START Input
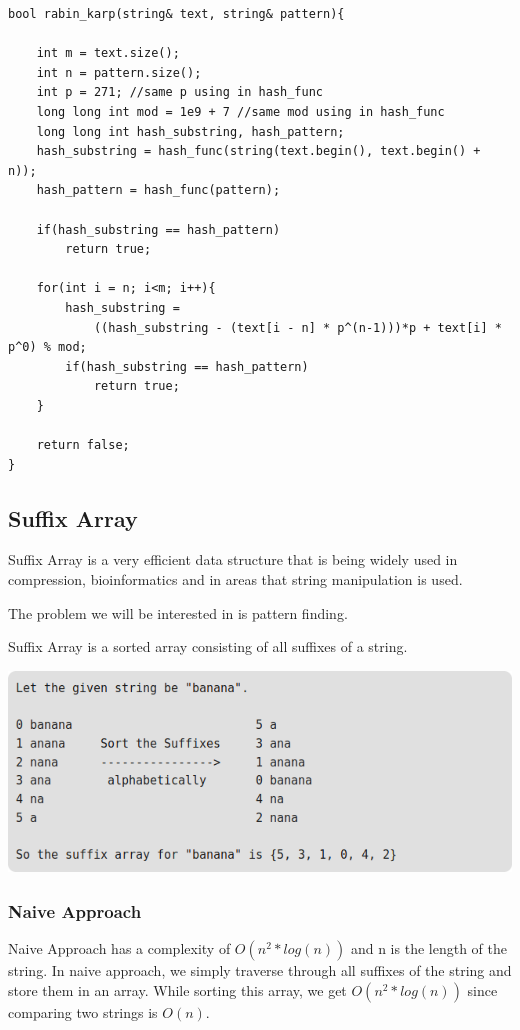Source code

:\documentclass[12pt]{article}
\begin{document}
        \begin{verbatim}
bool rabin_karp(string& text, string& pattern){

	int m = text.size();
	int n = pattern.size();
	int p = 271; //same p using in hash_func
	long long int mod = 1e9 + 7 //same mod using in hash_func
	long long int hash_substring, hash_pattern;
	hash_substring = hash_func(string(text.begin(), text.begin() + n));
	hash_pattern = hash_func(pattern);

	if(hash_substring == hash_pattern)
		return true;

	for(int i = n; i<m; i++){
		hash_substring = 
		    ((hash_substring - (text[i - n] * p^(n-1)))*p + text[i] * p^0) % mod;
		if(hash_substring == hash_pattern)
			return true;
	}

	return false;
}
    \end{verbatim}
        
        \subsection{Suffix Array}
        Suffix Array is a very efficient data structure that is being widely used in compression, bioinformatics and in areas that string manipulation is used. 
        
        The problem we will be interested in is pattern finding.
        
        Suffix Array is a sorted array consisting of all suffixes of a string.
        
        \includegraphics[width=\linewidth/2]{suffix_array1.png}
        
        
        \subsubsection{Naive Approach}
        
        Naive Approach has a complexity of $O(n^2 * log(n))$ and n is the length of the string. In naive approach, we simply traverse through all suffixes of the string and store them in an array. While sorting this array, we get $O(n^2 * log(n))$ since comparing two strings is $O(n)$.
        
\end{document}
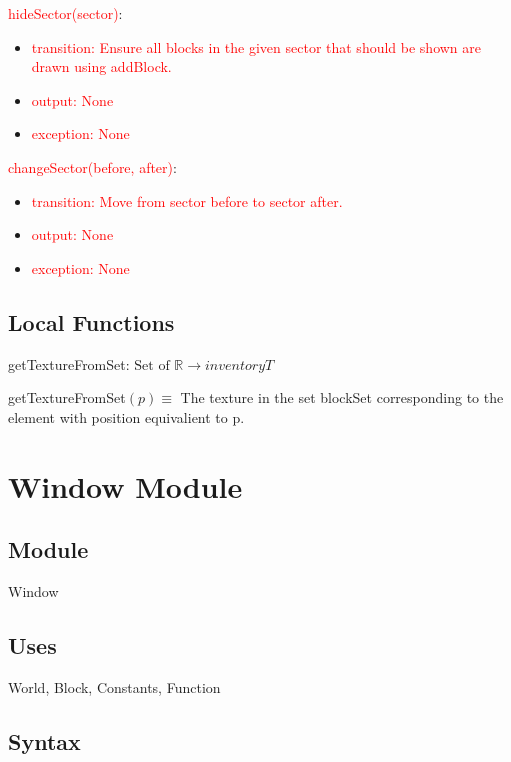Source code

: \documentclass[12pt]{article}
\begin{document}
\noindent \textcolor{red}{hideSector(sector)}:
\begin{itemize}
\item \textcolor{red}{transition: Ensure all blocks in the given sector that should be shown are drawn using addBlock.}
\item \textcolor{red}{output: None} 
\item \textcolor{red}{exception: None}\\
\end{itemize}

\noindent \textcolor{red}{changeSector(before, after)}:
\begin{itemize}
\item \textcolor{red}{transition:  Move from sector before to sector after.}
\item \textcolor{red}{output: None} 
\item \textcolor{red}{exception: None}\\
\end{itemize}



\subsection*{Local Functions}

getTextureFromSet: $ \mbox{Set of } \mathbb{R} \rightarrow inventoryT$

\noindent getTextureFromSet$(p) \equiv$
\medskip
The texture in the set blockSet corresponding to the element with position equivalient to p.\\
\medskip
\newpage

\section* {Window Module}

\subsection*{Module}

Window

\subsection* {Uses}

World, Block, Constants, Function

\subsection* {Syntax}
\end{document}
END Input
- [Problem to work on]: Could you tally the lines in the data that contain the string "same" and answer with the number alone?

- [Result of this exercise]: 2